If a line in the listing below includes the word "actionName", pick it out.

■ DATA TO EXAMINE
Start of Block

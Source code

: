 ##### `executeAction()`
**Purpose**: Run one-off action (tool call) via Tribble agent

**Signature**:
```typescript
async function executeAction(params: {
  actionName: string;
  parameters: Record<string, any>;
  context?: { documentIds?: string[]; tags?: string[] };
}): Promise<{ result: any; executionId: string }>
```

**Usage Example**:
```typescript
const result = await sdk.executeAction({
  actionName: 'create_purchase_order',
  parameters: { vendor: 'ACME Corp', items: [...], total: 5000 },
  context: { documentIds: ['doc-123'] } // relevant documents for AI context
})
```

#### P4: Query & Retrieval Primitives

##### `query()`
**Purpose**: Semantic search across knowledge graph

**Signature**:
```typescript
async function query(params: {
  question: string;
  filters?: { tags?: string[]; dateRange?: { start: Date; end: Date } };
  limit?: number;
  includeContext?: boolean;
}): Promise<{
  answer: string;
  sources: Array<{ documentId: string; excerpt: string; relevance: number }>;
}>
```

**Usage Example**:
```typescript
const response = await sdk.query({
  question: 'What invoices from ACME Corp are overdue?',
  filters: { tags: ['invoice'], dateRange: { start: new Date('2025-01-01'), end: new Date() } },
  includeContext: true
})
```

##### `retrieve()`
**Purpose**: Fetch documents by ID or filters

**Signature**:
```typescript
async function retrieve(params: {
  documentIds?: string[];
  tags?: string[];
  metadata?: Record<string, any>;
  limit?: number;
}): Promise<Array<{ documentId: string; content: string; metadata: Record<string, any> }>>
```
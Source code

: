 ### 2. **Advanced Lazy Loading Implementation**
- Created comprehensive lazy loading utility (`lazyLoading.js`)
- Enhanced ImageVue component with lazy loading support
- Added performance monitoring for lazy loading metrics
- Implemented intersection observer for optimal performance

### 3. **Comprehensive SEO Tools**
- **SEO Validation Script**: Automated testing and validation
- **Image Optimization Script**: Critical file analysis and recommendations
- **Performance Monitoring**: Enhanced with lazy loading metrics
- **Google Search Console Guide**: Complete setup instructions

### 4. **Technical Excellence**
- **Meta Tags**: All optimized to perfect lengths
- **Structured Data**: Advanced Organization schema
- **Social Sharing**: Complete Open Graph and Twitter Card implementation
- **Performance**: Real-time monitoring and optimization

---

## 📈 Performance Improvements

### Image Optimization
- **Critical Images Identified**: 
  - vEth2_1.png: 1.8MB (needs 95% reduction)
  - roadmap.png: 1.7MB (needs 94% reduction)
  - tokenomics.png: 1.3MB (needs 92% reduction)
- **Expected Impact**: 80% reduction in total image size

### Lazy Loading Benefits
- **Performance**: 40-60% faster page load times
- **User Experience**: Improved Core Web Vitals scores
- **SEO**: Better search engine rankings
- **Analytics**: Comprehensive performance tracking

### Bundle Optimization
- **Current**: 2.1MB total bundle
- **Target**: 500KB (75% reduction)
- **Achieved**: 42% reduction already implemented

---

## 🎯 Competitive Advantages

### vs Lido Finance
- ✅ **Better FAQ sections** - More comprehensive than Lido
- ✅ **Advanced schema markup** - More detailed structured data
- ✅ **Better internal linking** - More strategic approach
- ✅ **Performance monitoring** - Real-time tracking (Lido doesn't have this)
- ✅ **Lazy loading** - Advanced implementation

End of Block

■ ANSWER TO THIS TASK
  actionName: string;
  actionName: 'create_purchase_order',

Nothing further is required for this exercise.